== Raw data ==

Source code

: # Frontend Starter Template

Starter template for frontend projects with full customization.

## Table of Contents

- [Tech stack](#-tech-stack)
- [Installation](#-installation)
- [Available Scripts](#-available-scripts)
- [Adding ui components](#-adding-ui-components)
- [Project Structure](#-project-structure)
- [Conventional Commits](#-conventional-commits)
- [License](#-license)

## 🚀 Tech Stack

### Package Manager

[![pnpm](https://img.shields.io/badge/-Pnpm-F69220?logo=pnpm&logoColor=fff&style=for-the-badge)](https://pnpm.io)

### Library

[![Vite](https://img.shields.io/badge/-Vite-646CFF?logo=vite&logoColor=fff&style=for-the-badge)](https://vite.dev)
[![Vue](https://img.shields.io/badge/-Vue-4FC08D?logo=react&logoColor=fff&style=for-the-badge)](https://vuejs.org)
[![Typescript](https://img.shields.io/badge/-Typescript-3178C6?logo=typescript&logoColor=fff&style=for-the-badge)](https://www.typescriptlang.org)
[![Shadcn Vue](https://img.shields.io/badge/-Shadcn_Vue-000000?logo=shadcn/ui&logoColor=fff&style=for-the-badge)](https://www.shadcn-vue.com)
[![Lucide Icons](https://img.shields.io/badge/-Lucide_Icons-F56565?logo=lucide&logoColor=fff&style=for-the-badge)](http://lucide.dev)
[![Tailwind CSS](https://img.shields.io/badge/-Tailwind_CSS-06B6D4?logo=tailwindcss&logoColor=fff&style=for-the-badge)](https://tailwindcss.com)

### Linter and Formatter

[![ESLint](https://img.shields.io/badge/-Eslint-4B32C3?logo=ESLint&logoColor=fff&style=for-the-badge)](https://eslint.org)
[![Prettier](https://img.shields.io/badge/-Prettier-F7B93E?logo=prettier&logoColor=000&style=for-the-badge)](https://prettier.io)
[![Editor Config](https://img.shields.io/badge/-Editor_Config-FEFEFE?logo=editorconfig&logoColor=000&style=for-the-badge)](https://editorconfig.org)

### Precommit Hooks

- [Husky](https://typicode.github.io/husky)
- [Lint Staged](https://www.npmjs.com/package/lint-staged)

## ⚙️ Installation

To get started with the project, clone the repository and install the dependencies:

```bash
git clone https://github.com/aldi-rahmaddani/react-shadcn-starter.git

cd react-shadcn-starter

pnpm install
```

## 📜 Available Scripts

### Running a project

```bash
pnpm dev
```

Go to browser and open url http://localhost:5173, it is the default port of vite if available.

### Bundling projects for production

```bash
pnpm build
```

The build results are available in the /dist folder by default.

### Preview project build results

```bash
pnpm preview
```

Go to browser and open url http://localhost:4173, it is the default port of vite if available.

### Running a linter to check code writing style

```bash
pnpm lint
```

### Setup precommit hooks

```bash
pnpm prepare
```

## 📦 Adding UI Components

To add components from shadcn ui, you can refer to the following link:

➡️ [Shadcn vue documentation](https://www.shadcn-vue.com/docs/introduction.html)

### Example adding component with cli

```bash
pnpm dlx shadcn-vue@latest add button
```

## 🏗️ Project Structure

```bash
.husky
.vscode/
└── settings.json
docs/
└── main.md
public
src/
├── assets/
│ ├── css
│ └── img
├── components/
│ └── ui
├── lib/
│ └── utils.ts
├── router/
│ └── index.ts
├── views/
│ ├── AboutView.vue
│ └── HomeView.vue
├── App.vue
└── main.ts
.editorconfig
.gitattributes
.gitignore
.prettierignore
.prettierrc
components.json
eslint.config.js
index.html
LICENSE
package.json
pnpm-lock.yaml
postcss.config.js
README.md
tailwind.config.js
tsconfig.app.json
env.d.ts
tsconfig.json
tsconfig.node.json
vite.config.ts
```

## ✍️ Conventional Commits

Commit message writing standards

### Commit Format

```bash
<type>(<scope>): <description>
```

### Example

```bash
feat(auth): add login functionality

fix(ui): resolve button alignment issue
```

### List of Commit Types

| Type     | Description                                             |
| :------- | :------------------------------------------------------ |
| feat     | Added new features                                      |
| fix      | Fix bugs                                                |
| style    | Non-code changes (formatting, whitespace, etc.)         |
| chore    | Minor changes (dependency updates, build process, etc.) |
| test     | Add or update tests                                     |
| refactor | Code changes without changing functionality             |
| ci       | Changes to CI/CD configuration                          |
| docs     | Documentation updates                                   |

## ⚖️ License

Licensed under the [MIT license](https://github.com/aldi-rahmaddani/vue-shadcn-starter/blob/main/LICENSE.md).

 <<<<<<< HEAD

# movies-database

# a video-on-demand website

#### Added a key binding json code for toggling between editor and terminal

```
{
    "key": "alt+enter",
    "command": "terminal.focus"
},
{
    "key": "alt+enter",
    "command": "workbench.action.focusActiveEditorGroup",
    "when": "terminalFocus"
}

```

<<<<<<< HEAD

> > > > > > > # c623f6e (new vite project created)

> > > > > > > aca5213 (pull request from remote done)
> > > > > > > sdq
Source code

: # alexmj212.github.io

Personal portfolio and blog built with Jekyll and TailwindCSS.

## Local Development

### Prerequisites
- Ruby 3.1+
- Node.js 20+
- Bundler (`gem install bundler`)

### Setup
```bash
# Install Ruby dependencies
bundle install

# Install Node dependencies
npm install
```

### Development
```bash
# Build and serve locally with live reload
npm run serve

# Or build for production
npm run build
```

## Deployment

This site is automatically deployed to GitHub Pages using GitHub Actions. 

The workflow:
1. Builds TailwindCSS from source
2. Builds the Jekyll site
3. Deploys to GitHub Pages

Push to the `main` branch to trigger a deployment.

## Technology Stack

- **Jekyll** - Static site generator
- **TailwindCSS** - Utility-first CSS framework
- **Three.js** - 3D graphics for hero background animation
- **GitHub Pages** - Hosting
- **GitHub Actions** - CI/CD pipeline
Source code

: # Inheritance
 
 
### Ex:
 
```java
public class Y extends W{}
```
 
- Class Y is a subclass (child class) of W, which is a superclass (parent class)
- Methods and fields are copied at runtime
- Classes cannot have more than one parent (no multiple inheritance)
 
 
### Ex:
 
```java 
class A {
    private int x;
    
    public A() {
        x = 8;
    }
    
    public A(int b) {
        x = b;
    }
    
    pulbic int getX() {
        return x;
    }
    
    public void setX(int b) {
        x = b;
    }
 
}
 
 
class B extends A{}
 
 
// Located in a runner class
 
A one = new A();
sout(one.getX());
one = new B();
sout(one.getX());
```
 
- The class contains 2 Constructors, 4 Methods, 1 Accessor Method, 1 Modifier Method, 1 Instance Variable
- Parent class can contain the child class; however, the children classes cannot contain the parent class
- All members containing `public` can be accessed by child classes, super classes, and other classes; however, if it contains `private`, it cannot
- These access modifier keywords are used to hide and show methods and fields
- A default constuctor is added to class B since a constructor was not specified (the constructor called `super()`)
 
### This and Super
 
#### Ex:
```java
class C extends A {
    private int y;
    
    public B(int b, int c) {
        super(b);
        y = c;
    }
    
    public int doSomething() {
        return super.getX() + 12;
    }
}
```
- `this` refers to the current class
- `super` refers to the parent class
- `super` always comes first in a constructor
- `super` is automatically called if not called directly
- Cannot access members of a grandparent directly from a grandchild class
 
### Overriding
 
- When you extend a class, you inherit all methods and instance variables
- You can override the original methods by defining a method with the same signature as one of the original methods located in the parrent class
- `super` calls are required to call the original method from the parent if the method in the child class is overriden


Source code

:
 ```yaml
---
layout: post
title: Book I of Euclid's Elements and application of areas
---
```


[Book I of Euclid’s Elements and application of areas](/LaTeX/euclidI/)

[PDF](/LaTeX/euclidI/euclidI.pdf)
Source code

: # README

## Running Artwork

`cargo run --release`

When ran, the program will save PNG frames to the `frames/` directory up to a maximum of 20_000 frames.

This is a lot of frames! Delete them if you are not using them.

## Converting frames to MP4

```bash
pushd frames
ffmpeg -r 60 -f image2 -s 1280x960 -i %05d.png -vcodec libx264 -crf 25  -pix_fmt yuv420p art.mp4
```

===

Exercise -> Search the entries for "pnpm" and copy out each line that has it.

Exercise answer ->
[![pnpm](https://img.shields.io/badge/-Pnpm-F69220?logo=pnpm&logoColor=fff&style=for-the-badge)](https://pnpm.io)
pnpm install
pnpm dev
pnpm build
pnpm preview
pnpm lint
pnpm prepare
pnpm dlx shadcn-vue@latest add button
pnpm-lock.yaml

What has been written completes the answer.